I don’t even know, dude. I don’t really remember the last thing I posted on here. I guess I could take a look but I don’t want to because then I would squirm in my own skin.
I relapsed. I still want to use. Right now, I’m not using. Right now I’m clean but I want to use. I don’t know what to do. I don’t want to attend NA meetings because I feel like every time I go in and out I’m taking for granted the help that people give me. Just like this diary post, it’s going to be all over the place because I feel like I’m all over the place.
I did have a dream last week. Can I tell you about it? Well, it’s too late, I’m going to tell you anyways, you don’t have a choice. So, leave now or forever hold your peace.
I’m bald. Like in real life, I’m bald. In the dream, I’m shaving my head, and I usually start from the front and then glide the razor towards the back. I’ve only knicked myself a very few times, and I’ve been shaving my head since I was like 22 – I’m 30 now. Well, in my dream, as I’m shaving my head, while gliding the razor down towards the back of my head, I feel a slight sting – ouch! I nicked myself. I make the face one makes when you accidentally wash your hands and you realize you have a papercut on a finger.
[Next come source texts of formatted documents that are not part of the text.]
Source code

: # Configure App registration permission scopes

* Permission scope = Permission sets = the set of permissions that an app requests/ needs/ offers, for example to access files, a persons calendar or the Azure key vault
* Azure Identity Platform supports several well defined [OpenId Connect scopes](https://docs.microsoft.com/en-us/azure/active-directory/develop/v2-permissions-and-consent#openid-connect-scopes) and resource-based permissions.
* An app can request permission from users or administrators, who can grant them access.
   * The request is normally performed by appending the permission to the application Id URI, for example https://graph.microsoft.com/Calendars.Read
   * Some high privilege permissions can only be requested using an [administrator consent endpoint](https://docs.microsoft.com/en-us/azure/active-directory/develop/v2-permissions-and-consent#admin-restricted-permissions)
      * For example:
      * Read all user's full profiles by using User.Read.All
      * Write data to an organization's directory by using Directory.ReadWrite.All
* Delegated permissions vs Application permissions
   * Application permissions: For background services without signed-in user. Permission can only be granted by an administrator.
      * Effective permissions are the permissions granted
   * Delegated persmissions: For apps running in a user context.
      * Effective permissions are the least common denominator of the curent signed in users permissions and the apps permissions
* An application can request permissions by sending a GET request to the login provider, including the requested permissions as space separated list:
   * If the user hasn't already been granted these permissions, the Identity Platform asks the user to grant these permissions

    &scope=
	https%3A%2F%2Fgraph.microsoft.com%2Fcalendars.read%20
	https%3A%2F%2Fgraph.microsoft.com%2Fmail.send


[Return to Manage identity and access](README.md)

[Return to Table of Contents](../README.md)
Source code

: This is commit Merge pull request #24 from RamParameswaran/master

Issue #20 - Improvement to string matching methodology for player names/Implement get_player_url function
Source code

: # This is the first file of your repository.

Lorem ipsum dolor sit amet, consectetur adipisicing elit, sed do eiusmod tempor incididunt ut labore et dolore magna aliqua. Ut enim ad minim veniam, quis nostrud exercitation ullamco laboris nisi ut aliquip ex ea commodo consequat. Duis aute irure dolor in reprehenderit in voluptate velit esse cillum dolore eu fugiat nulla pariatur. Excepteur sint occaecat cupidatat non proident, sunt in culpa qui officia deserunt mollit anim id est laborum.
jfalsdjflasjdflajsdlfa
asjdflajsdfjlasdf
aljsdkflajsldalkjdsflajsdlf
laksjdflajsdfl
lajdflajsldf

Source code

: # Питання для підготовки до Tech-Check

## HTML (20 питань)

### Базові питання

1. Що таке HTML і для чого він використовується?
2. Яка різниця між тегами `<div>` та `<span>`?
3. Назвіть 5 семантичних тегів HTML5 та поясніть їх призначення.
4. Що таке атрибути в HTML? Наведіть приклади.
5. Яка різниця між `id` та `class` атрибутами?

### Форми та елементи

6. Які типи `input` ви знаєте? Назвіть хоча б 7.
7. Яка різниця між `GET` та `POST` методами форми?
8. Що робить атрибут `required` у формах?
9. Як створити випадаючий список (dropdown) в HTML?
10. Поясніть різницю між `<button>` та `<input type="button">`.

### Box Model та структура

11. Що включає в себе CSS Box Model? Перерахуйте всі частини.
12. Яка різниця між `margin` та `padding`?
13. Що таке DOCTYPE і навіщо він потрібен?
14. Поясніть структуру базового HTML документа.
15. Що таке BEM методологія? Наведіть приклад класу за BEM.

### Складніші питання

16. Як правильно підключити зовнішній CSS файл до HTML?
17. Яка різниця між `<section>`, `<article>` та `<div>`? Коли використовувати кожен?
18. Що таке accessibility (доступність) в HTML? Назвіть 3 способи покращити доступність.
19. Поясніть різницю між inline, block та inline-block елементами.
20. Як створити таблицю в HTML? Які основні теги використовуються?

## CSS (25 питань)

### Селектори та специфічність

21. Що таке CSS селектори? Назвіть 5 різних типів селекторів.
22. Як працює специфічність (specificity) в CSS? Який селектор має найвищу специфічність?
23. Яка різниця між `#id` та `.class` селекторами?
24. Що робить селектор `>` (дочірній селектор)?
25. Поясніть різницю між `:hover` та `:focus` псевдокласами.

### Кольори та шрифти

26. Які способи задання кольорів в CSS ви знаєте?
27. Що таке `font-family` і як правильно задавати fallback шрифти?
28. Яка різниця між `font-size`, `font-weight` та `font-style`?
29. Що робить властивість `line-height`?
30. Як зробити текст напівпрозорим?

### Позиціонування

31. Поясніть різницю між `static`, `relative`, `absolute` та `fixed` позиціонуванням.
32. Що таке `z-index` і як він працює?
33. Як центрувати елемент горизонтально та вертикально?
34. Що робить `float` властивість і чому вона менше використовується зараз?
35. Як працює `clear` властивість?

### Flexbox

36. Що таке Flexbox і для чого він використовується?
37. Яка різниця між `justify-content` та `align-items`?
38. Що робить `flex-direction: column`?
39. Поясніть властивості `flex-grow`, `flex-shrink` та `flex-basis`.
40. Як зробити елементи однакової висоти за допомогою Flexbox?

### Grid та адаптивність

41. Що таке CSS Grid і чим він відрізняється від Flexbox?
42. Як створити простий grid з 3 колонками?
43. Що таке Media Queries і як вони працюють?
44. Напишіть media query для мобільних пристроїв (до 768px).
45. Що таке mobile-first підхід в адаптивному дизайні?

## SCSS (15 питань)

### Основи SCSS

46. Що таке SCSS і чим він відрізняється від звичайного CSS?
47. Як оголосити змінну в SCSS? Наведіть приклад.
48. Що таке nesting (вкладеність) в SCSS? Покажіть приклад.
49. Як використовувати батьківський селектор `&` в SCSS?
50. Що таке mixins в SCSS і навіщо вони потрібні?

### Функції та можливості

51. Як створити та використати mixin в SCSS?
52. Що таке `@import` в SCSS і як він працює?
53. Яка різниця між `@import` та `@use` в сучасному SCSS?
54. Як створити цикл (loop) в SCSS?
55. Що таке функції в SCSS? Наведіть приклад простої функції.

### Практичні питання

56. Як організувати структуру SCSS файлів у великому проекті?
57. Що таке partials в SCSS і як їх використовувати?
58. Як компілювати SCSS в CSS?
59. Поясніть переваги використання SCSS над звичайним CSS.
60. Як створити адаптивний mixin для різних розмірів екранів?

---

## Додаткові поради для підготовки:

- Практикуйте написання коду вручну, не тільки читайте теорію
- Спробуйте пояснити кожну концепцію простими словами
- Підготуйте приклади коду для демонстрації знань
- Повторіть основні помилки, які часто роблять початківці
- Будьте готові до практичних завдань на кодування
Well, in my dream, instead of just easily removing the razor from my head, I somehow accidentally continued to shave the back of my head. I go deeper with the razor and end up leaving a flap of skin open. Now I have blood dripping from the razor, sliding down my back, and I stick my finger in the flap, but then I woke up.
In NA, it’s suggested to read the Basic Text. It’s a deep dark blue color. It’s like the color of the ocean when it’s starless and just a moon shining on it.
Basic Text, 6th Edition, Page 96“A new idea cannot be grafted onto a closed mind. Being open-minded allows us to hear something that might save our lives. It allows us to listen to opposing points of view, and come to conclusions of our own. Open-mindedness leads us to the very insights that have eluded us during our lives. It is this principle that allows us to participate in a discussion without jumping to conclusions or predetermining right and wrong.”
That is what I thought of when I had my dream.
I’m in love with the warm, sensual rush as it courses through my veins, melting me into the euphoria of surrender, bliss, and sin that tingles beneath the skin. It doesn’t ask for anything – only that I move slowly, intentionally, seductively. There’s no audience. Just the fantasy of being watched.
But fuck, why am I like this? Why does something that feels so incredibly fucking delicious also feel so goddamn devouring? Because it is.
Fuck now I want Hot Cheetos and ice cream.